Ruffly, there are single-blind peer reviews (which are still most common), where the author is known to the reviewer but the reviewer stays anonymous, double-blind peer reviews, where both the author and the reviewer remain anonymous and open peer reviews, where everything is kept transparent. In the posts the basic workflows are explained and research studies are citied to elaborate on the advantages and disadvantages of each process.

In my personal opinion, double-blind peer reviews are most suitable within a scientific context. Although there are large benefits in having full transparency, it might add bias and peer pressure to the process and reviewers might feel the need to work more on their personal profile and alignment of their then public commentary than the actual scientific research in review.

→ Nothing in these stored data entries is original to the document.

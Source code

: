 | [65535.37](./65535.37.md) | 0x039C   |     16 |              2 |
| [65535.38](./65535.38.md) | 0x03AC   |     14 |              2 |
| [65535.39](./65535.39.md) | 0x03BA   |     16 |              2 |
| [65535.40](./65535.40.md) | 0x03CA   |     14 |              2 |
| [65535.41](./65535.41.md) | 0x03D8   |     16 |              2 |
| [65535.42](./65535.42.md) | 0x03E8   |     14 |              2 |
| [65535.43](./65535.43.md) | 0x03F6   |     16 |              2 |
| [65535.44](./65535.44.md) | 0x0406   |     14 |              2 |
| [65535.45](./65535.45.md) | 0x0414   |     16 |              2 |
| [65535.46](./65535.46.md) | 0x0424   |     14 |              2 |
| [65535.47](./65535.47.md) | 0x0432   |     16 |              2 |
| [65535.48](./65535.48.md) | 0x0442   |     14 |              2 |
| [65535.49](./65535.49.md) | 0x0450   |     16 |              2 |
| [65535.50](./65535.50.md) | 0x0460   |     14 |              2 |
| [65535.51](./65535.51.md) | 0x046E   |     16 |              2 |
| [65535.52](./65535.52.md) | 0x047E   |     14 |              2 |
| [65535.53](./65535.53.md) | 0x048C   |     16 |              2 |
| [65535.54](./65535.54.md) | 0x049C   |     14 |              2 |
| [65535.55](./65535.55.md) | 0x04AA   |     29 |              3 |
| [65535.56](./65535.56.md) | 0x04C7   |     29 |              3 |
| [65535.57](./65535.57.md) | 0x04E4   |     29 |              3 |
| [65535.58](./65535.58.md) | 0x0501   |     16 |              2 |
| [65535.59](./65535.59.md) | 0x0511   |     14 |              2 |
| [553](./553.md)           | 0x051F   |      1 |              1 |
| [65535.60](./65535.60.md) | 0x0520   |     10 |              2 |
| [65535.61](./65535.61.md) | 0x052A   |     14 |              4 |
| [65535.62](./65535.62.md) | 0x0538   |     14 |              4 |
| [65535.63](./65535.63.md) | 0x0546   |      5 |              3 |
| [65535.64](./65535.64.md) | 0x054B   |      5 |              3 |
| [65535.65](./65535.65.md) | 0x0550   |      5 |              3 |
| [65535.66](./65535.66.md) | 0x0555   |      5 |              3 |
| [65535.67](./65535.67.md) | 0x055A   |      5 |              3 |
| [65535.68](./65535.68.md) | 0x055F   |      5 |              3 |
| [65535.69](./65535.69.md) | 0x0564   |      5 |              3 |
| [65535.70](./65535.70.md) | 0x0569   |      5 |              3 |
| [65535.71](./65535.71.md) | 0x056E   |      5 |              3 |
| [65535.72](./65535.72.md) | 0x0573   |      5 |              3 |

Although it is rather hard to make double-blind reviews truly anonymous, since authors can often be inferred from the content of the article, I consider this the best way to go.

Submission and Rejection

For anyone interested in submitting a paper to a journal for review, it might be important to know, that it will probably be rejected and might take some additional work to be saved (or published for that matter). If you might feel that this can be hard to bare, I can recommend getting used to rejections to better cope with the process in the future by submitting your paper to The Journal of Universal Rejection (JofUR):

“The founding principle of the Journal of Universal Rejection (JofUR) is rejection. Universal rejection. That is to say, all submissions, regardless of quality, will be rejected.”